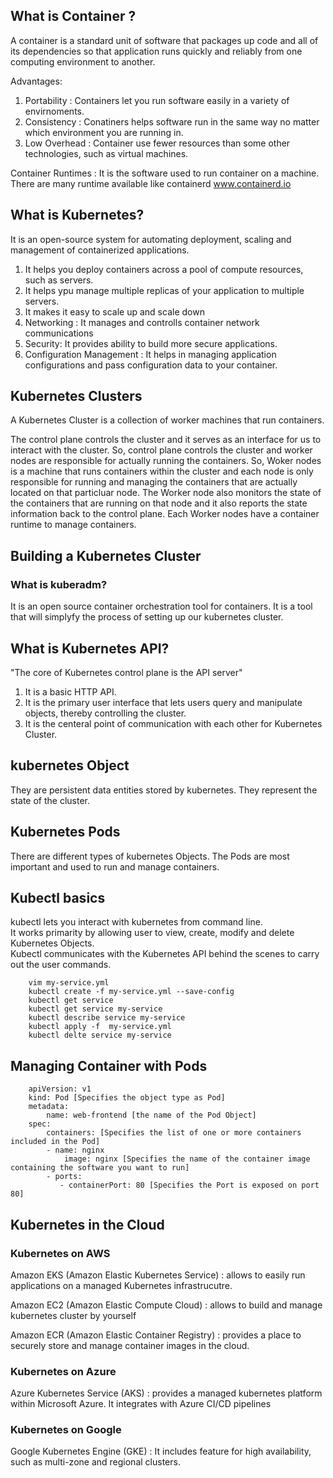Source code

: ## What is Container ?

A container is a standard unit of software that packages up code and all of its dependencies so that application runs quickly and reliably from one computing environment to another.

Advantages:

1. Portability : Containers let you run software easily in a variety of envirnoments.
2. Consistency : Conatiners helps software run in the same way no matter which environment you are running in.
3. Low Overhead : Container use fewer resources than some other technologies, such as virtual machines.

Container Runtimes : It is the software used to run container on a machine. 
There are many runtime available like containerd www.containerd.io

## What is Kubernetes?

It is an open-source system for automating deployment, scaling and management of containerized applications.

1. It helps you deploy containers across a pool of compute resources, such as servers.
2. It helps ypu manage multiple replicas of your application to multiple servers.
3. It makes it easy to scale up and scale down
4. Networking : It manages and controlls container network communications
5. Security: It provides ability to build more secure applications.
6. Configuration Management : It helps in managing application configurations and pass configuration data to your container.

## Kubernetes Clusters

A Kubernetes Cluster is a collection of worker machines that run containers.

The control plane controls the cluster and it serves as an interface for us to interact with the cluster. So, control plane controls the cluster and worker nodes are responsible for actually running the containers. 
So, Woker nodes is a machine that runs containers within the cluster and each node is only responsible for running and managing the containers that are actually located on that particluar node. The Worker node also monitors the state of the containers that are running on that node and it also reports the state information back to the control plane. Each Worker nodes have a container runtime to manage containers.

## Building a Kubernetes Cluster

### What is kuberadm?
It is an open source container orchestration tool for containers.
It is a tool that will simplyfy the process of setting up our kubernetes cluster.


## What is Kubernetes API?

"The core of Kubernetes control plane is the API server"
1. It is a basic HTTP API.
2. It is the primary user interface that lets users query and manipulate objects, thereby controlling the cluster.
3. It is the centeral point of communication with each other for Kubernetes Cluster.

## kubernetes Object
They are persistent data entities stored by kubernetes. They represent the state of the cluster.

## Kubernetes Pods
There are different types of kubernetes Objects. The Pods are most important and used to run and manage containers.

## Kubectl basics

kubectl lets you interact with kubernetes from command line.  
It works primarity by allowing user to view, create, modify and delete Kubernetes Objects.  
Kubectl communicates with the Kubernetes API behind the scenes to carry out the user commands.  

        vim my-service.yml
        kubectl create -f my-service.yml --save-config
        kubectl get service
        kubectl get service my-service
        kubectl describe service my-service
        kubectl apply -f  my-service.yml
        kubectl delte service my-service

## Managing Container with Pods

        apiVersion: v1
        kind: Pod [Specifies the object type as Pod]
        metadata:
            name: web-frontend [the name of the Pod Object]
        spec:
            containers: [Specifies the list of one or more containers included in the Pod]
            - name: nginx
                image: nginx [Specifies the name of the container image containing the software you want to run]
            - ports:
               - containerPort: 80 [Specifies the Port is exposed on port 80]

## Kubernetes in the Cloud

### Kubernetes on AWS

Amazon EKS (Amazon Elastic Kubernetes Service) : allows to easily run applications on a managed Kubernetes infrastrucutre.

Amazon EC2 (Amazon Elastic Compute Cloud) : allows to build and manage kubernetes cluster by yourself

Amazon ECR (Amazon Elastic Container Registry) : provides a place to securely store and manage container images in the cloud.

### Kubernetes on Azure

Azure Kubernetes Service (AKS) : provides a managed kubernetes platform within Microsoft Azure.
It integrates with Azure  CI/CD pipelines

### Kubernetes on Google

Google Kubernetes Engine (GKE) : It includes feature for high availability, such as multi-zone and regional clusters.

------------------------------------------------

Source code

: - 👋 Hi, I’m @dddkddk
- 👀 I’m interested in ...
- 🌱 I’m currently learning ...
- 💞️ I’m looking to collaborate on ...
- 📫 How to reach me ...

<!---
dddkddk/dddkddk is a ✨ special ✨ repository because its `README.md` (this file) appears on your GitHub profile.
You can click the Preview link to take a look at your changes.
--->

------------------------------------------------

[WORK INSTRUCTIONS]
Scan the material above. Copy each line where "Specifies" occurs.

[COMPLETED EXERCISE]
        kind: Pod [Specifies the object type as Pod]
            containers: [Specifies the list of one or more containers included in the Pod]
                image: nginx [Specifies the name of the container image containing the software you want to run]
               - containerPort: 80 [Specifies the Port is exposed on port 80]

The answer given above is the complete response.